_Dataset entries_
━━━━━━

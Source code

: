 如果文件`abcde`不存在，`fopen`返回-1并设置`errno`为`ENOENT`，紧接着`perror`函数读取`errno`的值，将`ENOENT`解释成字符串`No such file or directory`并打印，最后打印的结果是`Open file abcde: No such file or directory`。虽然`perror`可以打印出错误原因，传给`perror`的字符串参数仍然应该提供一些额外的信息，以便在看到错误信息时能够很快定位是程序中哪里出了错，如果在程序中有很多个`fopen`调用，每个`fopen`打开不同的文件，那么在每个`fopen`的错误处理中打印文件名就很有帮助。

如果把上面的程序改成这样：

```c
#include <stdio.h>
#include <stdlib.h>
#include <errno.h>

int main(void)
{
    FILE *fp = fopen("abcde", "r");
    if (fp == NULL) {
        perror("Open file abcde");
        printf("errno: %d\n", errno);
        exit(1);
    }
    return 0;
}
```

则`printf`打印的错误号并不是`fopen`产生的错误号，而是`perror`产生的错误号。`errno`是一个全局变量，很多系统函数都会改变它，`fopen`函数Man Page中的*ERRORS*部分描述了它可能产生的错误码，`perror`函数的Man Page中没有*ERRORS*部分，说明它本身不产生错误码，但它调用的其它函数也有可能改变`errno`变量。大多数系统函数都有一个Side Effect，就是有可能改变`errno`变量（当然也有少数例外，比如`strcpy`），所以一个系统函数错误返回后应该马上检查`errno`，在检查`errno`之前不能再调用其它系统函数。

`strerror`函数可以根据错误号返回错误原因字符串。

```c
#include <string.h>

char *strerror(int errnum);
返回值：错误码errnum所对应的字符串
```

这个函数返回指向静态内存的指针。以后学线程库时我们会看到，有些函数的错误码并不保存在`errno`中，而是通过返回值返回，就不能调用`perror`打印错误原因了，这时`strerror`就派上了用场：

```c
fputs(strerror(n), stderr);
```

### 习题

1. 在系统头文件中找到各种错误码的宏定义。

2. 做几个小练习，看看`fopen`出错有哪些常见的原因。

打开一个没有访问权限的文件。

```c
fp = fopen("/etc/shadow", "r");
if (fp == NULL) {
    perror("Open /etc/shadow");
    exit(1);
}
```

━━━━━━

Every line that contains the string "include" should be copied from the entries.

_Result of the exercise_
#include <stdio.h>
#include <stdlib.h>
#include <errno.h>
#include <string.h>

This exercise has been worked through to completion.